Тодзио признался своему помощнику, что он в частном порядке пытался убедить начальника генерального штаба не настаивать на завтрашнем совещании на немедленном начале войны. На что генерал Сигайяма не без сарказма ответил:

— Передайте военному министру, что единственным выходом из создавшегося положения является война.

Завтрашнее совещание было назначено на 9 часов утра, но Тодзио попросил генерала Сигайяму увидеться с ним пораньше. Премьер надеялся, что личная встреча приведет к какому-нибудь компромиссу.

В 07:30 Cигайяма и его заместитель Тсукада прибыли в официальную резиденцию премьер-министра.

— Его Величество Император, — начал Тодзио, — категорически против начала войны и пренебрежения дипломатическими средствами.

Правда, Тодзио сильно сомневался, что взгляды начальника генерального штаба претерпят какие-то изменения при напоминании ему мнения Императора.

— Если вы уверены в своей правоте, — продолжал премьер. — можете сами высказать свои взгляды Его Величеству. Я не возражаю.

— Генеральный штаб считает, — ответил Сигайяма, — что переговоры с американцами зашли в тупик. И пока Соединенные Штаты занимают свою упрямую, неконструктивную позицию, нет ни смысла, ни возможности продолжать переговоры. Есть одно только решение — война!

Затем он начал выговаривать Тодзио, что тот, военный человек, выслушивает советы каких-то штатских. Тодзио напомнил начальнику генерального штаба, что он прежде всего премьер-министр, а затем уже — военный министр.

Совещание кабинета началось 1 ноября в Императорском дворце в атмосфере сильнейшей озабоченности и тревоги. На ставке была судьба нации. Премьер снова конфронтовал с армией, которая смыкала ряды, и опять собирался обсудить с кабинетом три предложенных накануне альтернативы правительственного курса.

— Что нам делать, — поинтересовался министр финансов Кайя, — если американский флот сам нападет на нас? Наш флот сможет победить после этого американцев или нет?

— Трудно сказать, — вздохнул адмирал Нагано.

— А все-таки? — продолжал настаивать Кайя.
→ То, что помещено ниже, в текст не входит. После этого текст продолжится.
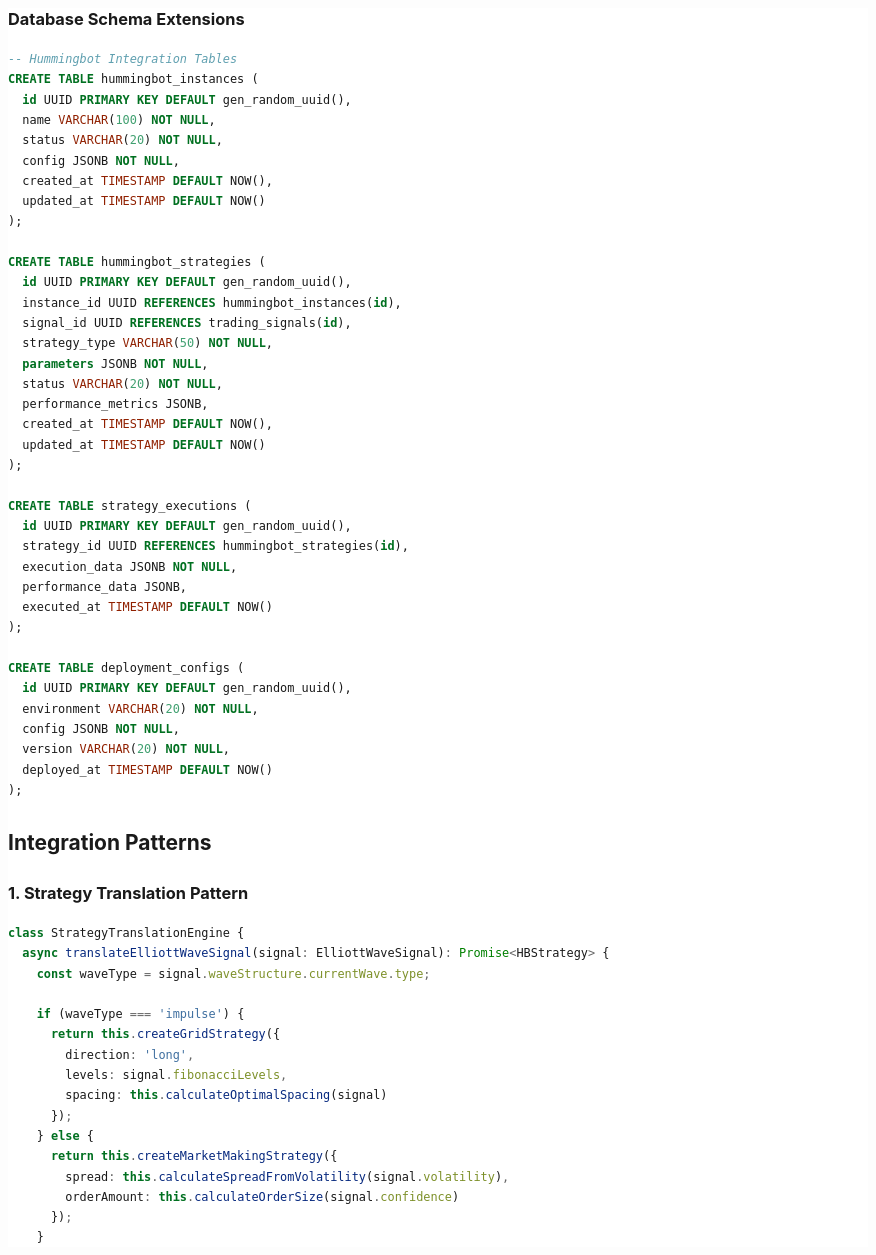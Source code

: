 ### Database Schema Extensions

```sql
-- Hummingbot Integration Tables
CREATE TABLE hummingbot_instances (
  id UUID PRIMARY KEY DEFAULT gen_random_uuid(),
  name VARCHAR(100) NOT NULL,
  status VARCHAR(20) NOT NULL,
  config JSONB NOT NULL,
  created_at TIMESTAMP DEFAULT NOW(),
  updated_at TIMESTAMP DEFAULT NOW()
);

CREATE TABLE hummingbot_strategies (
  id UUID PRIMARY KEY DEFAULT gen_random_uuid(),
  instance_id UUID REFERENCES hummingbot_instances(id),
  signal_id UUID REFERENCES trading_signals(id),
  strategy_type VARCHAR(50) NOT NULL,
  parameters JSONB NOT NULL,
  status VARCHAR(20) NOT NULL,
  performance_metrics JSONB,
  created_at TIMESTAMP DEFAULT NOW(),
  updated_at TIMESTAMP DEFAULT NOW()
);

CREATE TABLE strategy_executions (
  id UUID PRIMARY KEY DEFAULT gen_random_uuid(),
  strategy_id UUID REFERENCES hummingbot_strategies(id),
  execution_data JSONB NOT NULL,
  performance_data JSONB,
  executed_at TIMESTAMP DEFAULT NOW()
);

CREATE TABLE deployment_configs (
  id UUID PRIMARY KEY DEFAULT gen_random_uuid(),
  environment VARCHAR(20) NOT NULL,
  config JSONB NOT NULL,
  version VARCHAR(20) NOT NULL,
  deployed_at TIMESTAMP DEFAULT NOW()
);
```

## Integration Patterns

### 1. Strategy Translation Pattern

```typescript
class StrategyTranslationEngine {
  async translateElliottWaveSignal(signal: ElliottWaveSignal): Promise<HBStrategy> {
    const waveType = signal.waveStructure.currentWave.type;
    
    if (waveType === 'impulse') {
      return this.createGridStrategy({
        direction: 'long',
        levels: signal.fibonacciLevels,
        spacing: this.calculateOptimalSpacing(signal)
      });
    } else {
      return this.createMarketMakingStrategy({
        spread: this.calculateSpreadFromVolatility(signal.volatility),
        orderAmount: this.calculateOrderSize(signal.confidence)
      });
    }
```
— Я думаю, что тут шансы пятьдесят на пятьдесят, — ответил адмирал, — Лучше, не теряя времени, начать войну немедленно, пока мы имеем хоть какое-то превосходство над американцами. Время идет, а Америка становится с каждым днем все сильнее, в то время, как мы слабеем…»

— Война должна начаться самое позднее в начале декабря, — сказал начальник генерального штаба Сигайяма, — но переговоры с американцами нужно продолжить, чтобы мы могли добиться внезапности при открытии военных действий.

У министра финансов Кайя подобная постановка вопроса вызвала негодование:

— Неужели мы ничему не научились в нашей почти трехтысячелетней истории? Это просто отвратительно — прибегать к подобным трюкам под прикрытием дипломатии.

— Таких вещей делать нельзя, — поддержал своего коллегу министр иностранных дел Того.

Однако военные игнорировали вспышку возмущения со стороны гражданских министров.

— Вы можете продолжать переговоры до 20 ноября, — сказал адмирал Нагано.